Arizona county to cut voter wait times

After March fiasco, settlement includes poll-worker training, quicker delay fixes

PHOENIX -- Arizona's most populous county has agreed to implement a plan to avoid polling-place wait times to settle a lawsuit a civil-rights group filed after thousands of people waited for hours to vote in the March presidential primary.

The settlement announced Thursday by the Lawyers' Committee for Civil Rights Under Law requires Maricopa County to implement a plan to monitor and reduce wait times before the Nov. 8 general election.

It must continue the program in each primary and general election through 2020.

Lawyers' Committee President Kristen Clarke says the settlement shows county elections officials are serious about avoiding voting problems.

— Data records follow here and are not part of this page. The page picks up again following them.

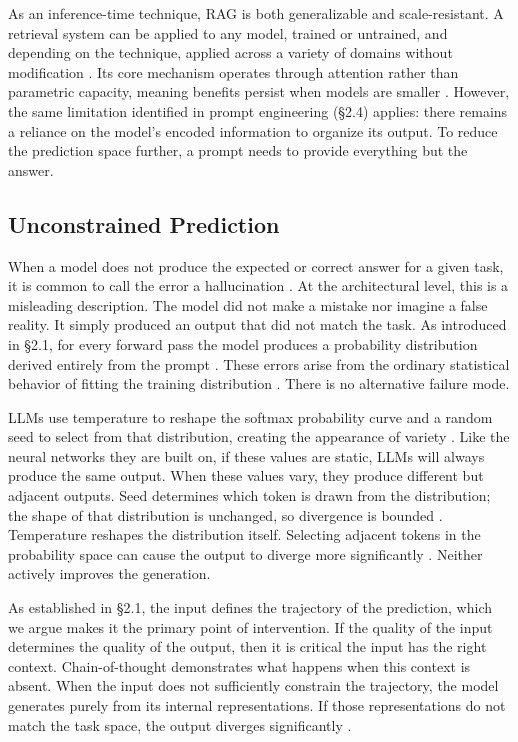 \documentclass{article}
\begin{document}
As an inference-time technique, RAG is both generalizable and scale-resistant. A retrieval system can be applied to any model, trained or untrained, and depending on the technique, applied across a variety of domains without modification \cite{rag_survey2023}. Its core mechanism operates through attention rather than parametric capacity, meaning benefits persist when models are smaller \cite{costofdownscaling2023}. However, the same limitation identified in prompt engineering (\S2.4) applies: there remains a reliance on the model's encoded information to organize its output. To reduce the prediction space further, a prompt needs to provide everything but the answer.

\subsection{Unconstrained Prediction}


When a model does not produce the expected or correct answer for a given task, it is common to call the error a hallucination \cite{ji2023hallucination, hallucination_unified2024}. At the architectural level, this is a misleading description. The model did not make a mistake nor imagine a false reality. It simply produced an output that did not match the task. As introduced in \S2.1, for every forward pass the model produces a probability distribution derived entirely from the prompt \cite{brown2020gpt3, llmreasoning_stochastic2024}. These errors arise from the ordinary statistical behavior of fitting the training distribution \cite{whyllmshallucinate2024}. There is no alternative failure mode.

LLMs use temperature to reshape the softmax probability curve and a random seed to select from that distribution, creating the appearance of variety \cite{temperature_impact2025}. Like the neural networks they are built on, if these values are static, LLMs will always produce the same output. When these values vary, they produce different but adjacent outputs. Seed determines which token is drawn from the distribution; the shape of that distribution is unchanged, so divergence is bounded \cite{seed_temperature_stability2025}. Temperature reshapes the distribution itself. Selecting adjacent tokens in the probability space can cause the output to diverge more significantly \cite{temperature_impact2025}. Neither actively improves the generation.

As established in \S2.1, the input defines the trajectory of the prediction, which we argue makes it the primary point of intervention. If the quality of the input determines the quality of the output, then it is critical the input has the right context. Chain-of-thought demonstrates what happens when this context is absent. When the input does not sufficiently constrain the trajectory, the model generates purely from its internal representations. If those representations do not match the task space, the output diverges significantly \cite{cot_degradation_slm2025, smallmodel_learnability2025}.
\end{document}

"Arizona's election officials have acknowledged their debt to voters and are now putting in place the reforms needed to prevent a recurrence of these problems in November," Clarke said in a statement.

Elizabeth Bartholomew, spokesman for the county recorder's office, said the plan has been in place since early this month.

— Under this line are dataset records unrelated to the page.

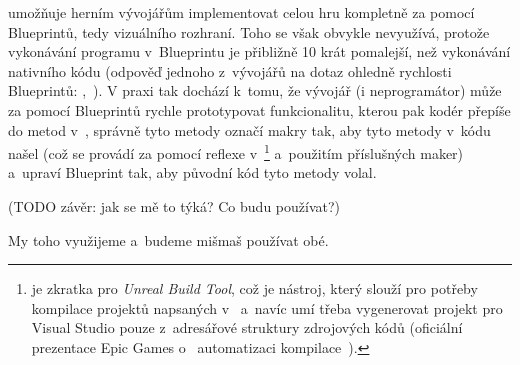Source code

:  \UE{} umožňuje herním vývojářům implementovat celou hru kompletně za pomocí Blueprintů, tedy vizuálního rozhraní. Toho se však obvykle nevyužívá, protože vykonávání programu v~Blueprintu je přibližně 10 krát pomalejší, než vykonávání nativního \CPP{} kódu (odpověď jednoho z~vývojářů \UE{} na dotaz ohledně rychlosti Blueprintů: ,~\citep{ue_performance}). V praxi tak dochází k~tomu, že vývojář (i neprogramátor) může za pomocí Blueprintů rychle prototypovat funkcionalitu, kterou pak kodér přepíše do metod v~\CPP{}, správně tyto metody označí makry tak, aby \UE{} tyto metody v~kódu našel (což se provádí za pomocí reflexe v~\UBT{}\footnote{\UBT{} je zkratka pro \textit{Unreal Build Tool}, což je \CS{} nástroj, který slouží pro potřeby kompilace projektů napsaných v~\UEu{} a~navíc umí třeba vygenerovat projekt pro Visual Studio pouze z~adresářové struktury zdrojových kódů (oficiální prezentace Epic Games o~ automatizaci kompilace~\citep{ue_ubt}).} a~použitím příslušných \CPP{} maker) a~upraví Blueprint tak, aby původní kód tyto metody volal.
 
 
  (TODO závěr: jak se mě to týká? Co budu používat?)
  
  My toho využijeme a~budeme mišmaš používat obé.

The county cut polling locations to just 60 from about 200 in 2012, but it returned to the normal 724 polling places for the August state primary and for the general election. The polling place reduction and the fact that independents could not vote as they can in regular primary elections were seen as the two main causes of the problems, which saw some voters waiting for more than five hours to cast their ballots.

The lawsuit was one of several filed after problems with the March 22 election. One that continues involves the state and national Democratic Party, which is challenging the state's practice of disallowing ballots cast by voters in the wrong precinct and a new state law that bars collecting of early ballots by get-out-the-vote groups.

A federal judge declined to block the new law or to order the out-of-precinct ballots to be counted, but those decisions are being appealed.

In the settlement announced Thursday, Maricopa County will implement a comprehensive plan to reduce wait times. The plan will include training poll workers and supervisors, putting in place a response plan if wait times exceed 30 minutes and urge poll workers to use a hotline to report problems.

The plan will be shared with outside groups before each election and poll workers will be trained on its use.

The civil-rights groups and state and national Democrats point to a 2013 U.S. Supreme Court decision that invalidated a Voting Rights Act provision that required Arizona and some southern states to get Justice Department approval before changing voting practices.

The Washington, D.C.-based Lawyers' Committee is a nonpartisan nonprofit formed in 1963 at the request of then-President John. F. Kennedy to address racial discrimination.